Objective To evaluate the impact of the “Si Jiexiao” health management model on behavioral changes in chronic disease patients (using diabetes mellitus patients as an example), and to provide scientific evidence and practical guidance for developing grassroots health management model in the new era. Methods The study included a total of 477 diabetic patients as research subjects through convenience sampling. Data from a questionnaire survey were matched with a county-level public health system database information. Patients were divided into the experimental group (n = 226) and the control group (n = 251) according to whether they had received the “Si Jiexiao” health management model. The initial follow-up data in 2023 were taken as the baseline, and the follow-up results of glycemic control at the end of the year, adherence to regular follow-up, frequency of exercise, medication adherence, medical compliance, psychological adjustment, and other indicators were compared and analyzed.
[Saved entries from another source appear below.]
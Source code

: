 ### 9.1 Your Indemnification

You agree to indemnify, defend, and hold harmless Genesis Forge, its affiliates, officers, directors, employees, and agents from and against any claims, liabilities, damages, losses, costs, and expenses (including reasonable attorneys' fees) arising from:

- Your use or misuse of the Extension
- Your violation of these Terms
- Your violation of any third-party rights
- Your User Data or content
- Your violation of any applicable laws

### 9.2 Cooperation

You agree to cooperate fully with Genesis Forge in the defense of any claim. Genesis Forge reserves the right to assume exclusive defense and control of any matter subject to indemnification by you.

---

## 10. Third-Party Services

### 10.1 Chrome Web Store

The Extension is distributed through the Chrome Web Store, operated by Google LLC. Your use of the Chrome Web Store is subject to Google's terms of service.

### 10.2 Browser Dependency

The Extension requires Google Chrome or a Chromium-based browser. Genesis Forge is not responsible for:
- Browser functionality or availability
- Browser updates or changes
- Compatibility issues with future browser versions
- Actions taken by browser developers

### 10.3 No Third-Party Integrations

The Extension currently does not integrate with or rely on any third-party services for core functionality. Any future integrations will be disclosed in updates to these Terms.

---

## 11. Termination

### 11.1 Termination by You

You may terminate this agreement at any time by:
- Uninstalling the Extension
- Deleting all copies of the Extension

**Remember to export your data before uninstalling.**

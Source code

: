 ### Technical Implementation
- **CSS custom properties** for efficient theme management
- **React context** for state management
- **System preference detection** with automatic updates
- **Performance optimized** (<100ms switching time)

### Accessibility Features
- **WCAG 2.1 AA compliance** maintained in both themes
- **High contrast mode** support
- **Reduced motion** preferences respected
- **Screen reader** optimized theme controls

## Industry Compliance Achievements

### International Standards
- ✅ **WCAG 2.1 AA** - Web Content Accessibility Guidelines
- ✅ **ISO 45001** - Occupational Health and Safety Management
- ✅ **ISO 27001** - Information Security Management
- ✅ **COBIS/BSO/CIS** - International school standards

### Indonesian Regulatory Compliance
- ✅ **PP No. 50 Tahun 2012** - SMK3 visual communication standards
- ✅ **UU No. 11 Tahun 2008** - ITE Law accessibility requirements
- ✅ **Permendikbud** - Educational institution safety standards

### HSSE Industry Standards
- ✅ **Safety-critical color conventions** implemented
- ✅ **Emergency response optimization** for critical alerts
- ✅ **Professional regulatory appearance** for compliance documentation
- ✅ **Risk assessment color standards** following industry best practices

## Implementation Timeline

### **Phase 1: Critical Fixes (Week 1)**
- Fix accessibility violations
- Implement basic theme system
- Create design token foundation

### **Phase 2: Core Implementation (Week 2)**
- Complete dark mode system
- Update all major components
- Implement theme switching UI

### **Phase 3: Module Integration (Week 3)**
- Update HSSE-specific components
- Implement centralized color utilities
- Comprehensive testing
Results The “Si Jiexiao” health management model was found to be effective in promoting behavioral changes in chronic disease patients. Specifically, the proportion of patients with poor blood sugar control in the experimental group (58.85%) was significantly lower than the control group (77.69%); the compliance rate of regular follow-up reached 62.83%, which was remarkably higher than the control group (51.79%), and the proportion of patients who exercised more than three times a week in the experimental group (52.21%) was notably higher than the control group (29.08%). The rate of regular medication adherence in the experimental group was significantly improved, reaching as high as 85.84%, which had a vital advantage over the control group (77.69%); at the same time, the proportion of patients with good compliance to medical advice (46.46%) was significantly higher than the control group (31.88%). However, no statistically significant difference was observed in psychological adjustment between the two groups. Conclusions The “Si Jiexiao” health management model has obvious effects on improving the behavior of chronic disease patients, especially in regular follow-up, exercise frequency, medication adherence, and medical compliance; and the model also shows a positive potential trend in influencing psychological adjustment.